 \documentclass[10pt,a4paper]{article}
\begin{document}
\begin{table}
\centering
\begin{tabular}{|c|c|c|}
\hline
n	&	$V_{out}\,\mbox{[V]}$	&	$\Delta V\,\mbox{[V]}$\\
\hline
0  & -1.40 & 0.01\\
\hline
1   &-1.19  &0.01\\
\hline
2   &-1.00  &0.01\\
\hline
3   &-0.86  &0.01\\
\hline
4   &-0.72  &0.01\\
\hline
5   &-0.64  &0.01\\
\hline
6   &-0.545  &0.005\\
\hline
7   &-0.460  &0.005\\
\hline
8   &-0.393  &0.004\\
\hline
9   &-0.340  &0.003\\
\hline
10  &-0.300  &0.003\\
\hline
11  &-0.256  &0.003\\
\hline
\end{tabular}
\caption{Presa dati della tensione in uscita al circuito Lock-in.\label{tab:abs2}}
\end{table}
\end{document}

※

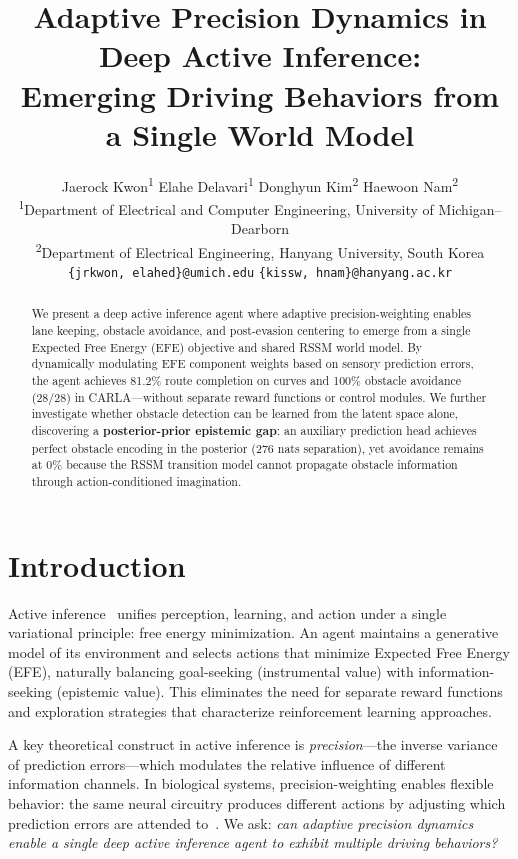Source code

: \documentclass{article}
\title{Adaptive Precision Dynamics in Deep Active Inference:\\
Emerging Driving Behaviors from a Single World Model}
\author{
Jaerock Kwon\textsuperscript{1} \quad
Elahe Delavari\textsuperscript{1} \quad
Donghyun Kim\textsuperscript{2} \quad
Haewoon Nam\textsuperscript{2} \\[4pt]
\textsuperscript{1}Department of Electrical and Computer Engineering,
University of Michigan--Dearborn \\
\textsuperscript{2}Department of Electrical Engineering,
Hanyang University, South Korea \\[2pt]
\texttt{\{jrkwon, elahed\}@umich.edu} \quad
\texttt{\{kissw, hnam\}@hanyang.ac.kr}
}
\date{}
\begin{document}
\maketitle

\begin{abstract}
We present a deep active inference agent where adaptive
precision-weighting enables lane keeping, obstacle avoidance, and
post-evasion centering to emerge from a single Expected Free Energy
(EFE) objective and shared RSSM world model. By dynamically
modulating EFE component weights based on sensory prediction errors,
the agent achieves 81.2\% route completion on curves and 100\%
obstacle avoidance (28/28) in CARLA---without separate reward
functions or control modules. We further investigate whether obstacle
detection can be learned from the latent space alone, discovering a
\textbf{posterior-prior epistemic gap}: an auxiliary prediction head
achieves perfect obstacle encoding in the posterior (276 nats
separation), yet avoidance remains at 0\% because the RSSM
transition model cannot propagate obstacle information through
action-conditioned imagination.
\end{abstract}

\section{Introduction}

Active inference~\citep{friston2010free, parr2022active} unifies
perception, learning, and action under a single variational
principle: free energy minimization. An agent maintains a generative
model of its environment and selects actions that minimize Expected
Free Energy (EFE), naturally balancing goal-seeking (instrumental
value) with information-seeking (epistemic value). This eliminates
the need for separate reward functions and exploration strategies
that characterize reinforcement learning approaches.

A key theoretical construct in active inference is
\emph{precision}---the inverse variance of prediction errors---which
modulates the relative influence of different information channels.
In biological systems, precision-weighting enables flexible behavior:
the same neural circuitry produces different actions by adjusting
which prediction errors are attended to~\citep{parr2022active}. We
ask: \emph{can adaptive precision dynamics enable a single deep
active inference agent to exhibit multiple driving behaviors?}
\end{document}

※

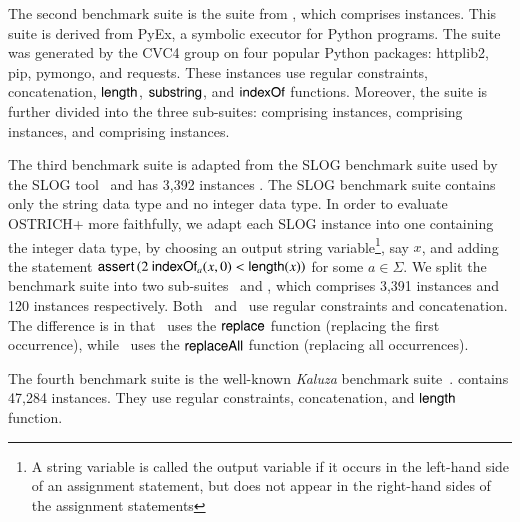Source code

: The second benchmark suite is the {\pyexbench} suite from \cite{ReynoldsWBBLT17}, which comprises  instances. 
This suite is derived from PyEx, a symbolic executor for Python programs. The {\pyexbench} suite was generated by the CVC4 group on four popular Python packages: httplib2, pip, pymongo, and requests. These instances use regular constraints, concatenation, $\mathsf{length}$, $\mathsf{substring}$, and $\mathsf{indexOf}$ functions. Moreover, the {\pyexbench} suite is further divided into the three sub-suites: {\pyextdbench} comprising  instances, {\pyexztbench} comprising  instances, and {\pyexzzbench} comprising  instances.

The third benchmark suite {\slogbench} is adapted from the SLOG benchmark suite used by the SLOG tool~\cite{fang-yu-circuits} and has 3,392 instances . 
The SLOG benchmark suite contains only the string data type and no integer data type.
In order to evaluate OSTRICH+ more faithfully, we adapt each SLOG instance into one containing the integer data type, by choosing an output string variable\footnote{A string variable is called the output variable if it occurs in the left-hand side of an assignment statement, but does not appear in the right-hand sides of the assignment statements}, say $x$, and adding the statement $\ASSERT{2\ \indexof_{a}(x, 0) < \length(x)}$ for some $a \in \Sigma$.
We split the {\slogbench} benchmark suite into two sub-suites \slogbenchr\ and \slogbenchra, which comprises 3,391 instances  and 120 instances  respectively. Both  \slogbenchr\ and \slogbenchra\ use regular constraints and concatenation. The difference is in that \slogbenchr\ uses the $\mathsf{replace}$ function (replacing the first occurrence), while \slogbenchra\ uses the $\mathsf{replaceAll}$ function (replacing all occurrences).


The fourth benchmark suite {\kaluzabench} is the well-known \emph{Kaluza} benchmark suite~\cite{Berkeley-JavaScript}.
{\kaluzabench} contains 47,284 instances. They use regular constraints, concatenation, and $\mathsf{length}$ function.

※

_Prompt_.
Which lines of the data contain the string "centering"? Copy each of them.

_Task answer_.
\centering
post-evasion centering to emerge from a single Expected Free Energy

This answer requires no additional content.